Afro ad for the Douglass Theatre, the Royal's original name. Courtesy of the Afro-American Newspaper.

“YOUR LAST CHANCE: Open in February 1922. Cost $500,000. Most beautiful theatre owned by colored people south of Philadelphia. Are you a part owner?”

Within a few years, however, the Douglass Theatre went from being a promising endeavor brought to fruition by Black Baltimore to a white-owned venue renamed the Royal, with a history and legacy that is as complicated and rich as the West Baltimore neighborhood where it stood before being demolished to make way for “urban renewal” in 1971.

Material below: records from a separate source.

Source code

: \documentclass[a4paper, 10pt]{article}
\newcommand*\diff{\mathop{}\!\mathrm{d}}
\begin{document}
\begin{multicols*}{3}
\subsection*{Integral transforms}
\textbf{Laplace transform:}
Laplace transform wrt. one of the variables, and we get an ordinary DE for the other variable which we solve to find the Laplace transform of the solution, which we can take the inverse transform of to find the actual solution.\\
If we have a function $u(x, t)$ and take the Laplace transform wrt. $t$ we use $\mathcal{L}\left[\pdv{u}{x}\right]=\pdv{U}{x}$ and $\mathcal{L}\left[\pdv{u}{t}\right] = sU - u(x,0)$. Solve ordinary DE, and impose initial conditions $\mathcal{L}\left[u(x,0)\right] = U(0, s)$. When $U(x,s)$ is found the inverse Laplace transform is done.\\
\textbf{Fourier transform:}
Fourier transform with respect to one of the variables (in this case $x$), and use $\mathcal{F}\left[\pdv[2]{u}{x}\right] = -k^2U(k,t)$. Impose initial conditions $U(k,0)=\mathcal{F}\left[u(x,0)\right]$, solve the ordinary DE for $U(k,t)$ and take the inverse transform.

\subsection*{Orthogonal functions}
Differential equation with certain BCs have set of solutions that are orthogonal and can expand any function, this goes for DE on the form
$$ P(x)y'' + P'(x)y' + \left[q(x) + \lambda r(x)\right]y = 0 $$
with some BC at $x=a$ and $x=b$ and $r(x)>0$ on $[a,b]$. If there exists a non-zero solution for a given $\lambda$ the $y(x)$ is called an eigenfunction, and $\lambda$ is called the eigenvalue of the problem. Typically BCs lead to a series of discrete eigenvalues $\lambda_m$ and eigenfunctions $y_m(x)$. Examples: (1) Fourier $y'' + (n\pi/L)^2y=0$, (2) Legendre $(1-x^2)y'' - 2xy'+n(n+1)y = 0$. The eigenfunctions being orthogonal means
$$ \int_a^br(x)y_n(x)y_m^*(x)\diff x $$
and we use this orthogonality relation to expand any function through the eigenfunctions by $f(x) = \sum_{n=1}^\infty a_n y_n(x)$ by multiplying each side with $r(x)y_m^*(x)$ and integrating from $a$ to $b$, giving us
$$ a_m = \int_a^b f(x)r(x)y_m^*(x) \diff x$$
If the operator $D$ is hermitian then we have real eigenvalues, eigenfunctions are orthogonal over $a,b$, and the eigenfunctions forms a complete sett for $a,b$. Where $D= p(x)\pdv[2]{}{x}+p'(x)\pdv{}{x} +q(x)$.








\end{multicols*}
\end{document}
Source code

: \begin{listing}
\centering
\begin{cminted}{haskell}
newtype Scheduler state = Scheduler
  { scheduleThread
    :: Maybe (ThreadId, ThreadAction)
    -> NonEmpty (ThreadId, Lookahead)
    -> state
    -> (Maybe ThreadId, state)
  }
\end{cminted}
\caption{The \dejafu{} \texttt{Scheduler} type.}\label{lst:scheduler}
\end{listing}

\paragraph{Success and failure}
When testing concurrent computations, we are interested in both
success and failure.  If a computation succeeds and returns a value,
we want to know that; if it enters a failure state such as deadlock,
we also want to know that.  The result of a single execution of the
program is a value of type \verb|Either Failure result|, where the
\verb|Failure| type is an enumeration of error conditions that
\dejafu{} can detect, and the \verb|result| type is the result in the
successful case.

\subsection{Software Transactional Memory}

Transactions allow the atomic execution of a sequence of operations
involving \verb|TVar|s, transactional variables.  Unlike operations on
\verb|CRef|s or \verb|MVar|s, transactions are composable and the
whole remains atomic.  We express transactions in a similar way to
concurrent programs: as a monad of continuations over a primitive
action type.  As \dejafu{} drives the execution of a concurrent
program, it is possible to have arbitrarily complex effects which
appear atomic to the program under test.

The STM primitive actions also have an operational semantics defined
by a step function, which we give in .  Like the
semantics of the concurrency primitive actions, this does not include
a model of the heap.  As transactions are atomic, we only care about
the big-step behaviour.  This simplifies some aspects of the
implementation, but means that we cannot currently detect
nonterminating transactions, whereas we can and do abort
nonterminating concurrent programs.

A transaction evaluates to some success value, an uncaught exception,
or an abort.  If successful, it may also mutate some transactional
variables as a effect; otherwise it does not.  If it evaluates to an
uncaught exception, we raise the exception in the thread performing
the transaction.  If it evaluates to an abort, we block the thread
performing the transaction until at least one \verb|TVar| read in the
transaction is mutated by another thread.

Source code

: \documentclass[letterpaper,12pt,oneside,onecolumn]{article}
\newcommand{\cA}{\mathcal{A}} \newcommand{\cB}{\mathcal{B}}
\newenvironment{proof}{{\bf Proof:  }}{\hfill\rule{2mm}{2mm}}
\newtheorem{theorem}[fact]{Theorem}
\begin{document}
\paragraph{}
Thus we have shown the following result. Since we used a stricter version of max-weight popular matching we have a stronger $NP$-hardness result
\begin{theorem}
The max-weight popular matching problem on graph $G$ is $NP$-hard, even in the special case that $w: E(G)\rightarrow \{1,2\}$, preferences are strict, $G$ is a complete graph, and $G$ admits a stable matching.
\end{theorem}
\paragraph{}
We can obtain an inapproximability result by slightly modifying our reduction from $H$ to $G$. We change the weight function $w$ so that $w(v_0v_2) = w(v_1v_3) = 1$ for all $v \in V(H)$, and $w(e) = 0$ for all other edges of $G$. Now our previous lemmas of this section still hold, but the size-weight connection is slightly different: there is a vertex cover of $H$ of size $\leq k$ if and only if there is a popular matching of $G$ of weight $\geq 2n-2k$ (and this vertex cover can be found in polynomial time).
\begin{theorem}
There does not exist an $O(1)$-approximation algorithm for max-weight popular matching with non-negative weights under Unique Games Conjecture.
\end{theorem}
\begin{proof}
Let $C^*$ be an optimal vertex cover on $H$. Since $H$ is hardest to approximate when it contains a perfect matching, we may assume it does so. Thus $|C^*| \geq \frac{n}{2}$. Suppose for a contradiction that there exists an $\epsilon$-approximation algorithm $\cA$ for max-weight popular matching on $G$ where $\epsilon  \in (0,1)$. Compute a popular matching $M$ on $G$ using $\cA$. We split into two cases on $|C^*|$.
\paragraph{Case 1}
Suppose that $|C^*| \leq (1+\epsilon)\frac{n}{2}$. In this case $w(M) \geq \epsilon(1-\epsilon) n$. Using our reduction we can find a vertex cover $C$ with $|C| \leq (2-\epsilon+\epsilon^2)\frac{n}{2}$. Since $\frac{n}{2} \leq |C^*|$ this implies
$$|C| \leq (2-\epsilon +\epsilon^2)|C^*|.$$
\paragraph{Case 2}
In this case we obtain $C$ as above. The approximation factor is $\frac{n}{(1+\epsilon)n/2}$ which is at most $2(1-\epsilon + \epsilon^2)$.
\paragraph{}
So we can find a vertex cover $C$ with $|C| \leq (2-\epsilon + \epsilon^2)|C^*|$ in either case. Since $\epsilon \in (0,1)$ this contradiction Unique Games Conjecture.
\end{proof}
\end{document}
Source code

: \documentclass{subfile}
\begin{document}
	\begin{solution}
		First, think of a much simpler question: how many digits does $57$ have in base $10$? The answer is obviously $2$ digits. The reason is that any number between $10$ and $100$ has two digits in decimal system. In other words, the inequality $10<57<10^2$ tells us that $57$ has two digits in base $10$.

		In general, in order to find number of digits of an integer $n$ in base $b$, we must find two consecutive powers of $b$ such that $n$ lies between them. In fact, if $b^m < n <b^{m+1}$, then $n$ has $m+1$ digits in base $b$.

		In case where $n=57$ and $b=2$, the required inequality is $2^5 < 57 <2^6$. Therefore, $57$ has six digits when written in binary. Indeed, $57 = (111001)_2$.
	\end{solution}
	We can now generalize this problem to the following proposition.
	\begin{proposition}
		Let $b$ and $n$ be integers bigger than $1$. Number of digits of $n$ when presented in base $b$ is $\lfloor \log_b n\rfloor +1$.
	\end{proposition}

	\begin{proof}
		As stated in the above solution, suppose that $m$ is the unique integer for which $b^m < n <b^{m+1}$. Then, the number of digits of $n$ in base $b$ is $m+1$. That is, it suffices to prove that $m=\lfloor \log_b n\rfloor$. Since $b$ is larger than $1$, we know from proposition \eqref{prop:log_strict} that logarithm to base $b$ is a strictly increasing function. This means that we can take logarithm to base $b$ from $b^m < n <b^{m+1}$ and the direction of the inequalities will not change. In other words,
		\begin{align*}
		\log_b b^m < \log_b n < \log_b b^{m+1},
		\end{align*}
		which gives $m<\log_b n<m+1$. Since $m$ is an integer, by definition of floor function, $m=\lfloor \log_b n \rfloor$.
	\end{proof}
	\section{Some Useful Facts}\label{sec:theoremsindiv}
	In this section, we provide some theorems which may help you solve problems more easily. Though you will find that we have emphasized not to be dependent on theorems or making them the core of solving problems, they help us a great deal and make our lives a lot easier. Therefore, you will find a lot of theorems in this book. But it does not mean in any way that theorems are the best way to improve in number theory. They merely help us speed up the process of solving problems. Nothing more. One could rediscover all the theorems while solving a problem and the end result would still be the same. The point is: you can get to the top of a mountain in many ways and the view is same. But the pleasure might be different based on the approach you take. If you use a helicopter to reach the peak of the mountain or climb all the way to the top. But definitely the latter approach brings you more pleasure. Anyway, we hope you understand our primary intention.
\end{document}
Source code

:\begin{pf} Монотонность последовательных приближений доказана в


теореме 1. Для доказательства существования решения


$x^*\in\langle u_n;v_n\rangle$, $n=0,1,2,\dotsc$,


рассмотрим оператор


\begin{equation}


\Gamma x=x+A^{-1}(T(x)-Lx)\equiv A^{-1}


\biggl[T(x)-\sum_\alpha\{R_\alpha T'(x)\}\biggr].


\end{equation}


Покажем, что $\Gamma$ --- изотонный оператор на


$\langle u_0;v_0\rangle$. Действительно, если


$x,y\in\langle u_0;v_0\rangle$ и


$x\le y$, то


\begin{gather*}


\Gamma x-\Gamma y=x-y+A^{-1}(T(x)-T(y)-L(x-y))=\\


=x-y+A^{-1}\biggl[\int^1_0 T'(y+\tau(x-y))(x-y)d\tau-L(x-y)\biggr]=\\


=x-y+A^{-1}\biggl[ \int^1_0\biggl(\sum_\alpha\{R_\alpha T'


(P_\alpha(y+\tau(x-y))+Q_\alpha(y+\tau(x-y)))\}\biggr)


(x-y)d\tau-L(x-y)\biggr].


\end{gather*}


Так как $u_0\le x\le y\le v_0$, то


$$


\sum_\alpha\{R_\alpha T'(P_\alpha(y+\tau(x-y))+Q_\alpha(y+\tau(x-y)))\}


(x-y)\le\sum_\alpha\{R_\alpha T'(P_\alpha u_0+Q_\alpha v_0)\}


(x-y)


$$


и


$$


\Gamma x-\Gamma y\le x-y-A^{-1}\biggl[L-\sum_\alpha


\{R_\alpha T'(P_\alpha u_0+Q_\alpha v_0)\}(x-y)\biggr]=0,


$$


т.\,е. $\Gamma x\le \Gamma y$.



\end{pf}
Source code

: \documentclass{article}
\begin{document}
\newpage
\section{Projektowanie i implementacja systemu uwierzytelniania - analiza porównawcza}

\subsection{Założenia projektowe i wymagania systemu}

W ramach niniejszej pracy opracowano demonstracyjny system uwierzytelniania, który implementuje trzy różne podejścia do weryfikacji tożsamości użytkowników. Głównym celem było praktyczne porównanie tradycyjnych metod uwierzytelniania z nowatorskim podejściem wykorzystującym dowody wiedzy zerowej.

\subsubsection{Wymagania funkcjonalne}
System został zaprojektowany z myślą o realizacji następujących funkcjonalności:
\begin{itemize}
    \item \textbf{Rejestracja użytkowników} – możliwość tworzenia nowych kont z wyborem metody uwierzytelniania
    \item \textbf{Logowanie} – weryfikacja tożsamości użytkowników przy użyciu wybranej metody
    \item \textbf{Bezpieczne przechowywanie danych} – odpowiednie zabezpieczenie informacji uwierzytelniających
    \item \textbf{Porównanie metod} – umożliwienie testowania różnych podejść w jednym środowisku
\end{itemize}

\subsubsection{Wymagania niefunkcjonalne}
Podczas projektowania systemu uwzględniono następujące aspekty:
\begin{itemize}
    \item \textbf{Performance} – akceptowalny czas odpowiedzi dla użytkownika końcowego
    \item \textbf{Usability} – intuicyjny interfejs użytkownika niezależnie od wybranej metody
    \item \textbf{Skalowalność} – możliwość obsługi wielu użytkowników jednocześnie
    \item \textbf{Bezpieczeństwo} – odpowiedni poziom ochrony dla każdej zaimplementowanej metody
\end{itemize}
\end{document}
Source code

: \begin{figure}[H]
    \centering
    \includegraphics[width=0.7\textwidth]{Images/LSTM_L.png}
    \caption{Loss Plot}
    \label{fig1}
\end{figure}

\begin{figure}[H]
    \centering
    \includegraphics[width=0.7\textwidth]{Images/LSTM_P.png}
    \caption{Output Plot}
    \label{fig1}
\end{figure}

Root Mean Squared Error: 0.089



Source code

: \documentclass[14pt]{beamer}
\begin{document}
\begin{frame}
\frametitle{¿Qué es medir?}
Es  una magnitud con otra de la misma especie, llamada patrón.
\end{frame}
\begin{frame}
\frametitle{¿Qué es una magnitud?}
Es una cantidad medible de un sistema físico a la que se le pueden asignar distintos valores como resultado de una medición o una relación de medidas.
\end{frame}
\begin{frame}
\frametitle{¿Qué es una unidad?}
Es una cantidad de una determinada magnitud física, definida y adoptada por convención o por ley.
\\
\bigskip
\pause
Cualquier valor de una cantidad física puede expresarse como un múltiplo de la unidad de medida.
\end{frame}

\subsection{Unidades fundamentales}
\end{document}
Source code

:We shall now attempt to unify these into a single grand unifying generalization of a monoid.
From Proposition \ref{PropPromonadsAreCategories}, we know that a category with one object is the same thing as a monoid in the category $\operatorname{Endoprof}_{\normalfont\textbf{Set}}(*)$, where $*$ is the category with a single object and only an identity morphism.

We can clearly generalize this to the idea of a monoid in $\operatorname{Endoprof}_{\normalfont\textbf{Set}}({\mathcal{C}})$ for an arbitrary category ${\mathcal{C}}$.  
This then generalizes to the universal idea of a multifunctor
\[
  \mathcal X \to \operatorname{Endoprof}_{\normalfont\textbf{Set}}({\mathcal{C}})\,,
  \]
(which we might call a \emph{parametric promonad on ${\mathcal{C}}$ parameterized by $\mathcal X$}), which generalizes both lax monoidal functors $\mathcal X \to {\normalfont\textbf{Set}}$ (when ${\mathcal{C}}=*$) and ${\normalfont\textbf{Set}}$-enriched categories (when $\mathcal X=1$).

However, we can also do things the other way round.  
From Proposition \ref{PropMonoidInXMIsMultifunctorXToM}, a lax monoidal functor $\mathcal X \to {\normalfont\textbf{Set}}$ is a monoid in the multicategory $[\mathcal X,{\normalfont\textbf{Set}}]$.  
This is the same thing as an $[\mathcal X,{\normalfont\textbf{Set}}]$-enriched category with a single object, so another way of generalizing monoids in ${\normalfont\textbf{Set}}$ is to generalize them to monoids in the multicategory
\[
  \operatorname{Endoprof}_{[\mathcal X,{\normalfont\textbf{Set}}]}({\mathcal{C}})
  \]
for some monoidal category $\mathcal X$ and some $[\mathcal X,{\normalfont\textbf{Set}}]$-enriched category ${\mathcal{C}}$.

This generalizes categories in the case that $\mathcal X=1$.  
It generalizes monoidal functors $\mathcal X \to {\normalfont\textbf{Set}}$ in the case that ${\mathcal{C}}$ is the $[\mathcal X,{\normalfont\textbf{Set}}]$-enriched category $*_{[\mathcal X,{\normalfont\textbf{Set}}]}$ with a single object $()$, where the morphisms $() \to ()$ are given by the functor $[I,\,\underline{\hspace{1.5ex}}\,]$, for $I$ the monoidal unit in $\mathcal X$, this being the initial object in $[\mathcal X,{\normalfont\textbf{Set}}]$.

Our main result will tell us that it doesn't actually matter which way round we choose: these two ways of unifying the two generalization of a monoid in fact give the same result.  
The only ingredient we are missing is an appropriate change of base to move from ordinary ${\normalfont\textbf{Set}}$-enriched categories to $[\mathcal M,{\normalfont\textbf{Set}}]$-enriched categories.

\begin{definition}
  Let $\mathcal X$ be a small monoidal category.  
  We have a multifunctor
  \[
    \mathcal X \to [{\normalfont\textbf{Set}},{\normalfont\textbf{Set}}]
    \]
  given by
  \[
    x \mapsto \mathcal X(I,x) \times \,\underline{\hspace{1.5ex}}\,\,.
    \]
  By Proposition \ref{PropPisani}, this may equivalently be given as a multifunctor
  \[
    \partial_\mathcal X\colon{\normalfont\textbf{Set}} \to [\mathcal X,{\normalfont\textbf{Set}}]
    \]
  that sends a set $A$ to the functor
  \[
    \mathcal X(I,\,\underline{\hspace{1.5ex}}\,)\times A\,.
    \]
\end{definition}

The theater would never return to Black ownership, but for nearly a half-century the Royal would play host to many of the greatest, groundbreaking musicians, singers, and performers of the 20th century while primarily serving the city’s Black community. The list of iconic headliners over the decades boggles the mind today: Marian Anderson, Ma Rainey and her Georgia Jazz Hounds, Bessie Smith, Duke Ellington, Nat King Cole, Louis Armstrong, The Count Basie Orchestra, Sarah Vaughan, Ella Fitzgerald, Etta James, Ray Charles, Little Richard, B.B. King, Bo Diddley, Stevie Wonder, The Supremes, Smokey Robinson and The Miracles, Gladys Knight and the Pips, and on and on. James Brown recorded a live album at the Royal. When Martha and the Vandellas shouted out Baltimore in their 1964 Motown classic, “Dancing in the Streets,” it was genuine—they were booked for an entire week at the Royal that year. Not to mention, saxophonist Charlie “Bird” Parker was once a member of the house band, the renowned Royal Men of Rhythm.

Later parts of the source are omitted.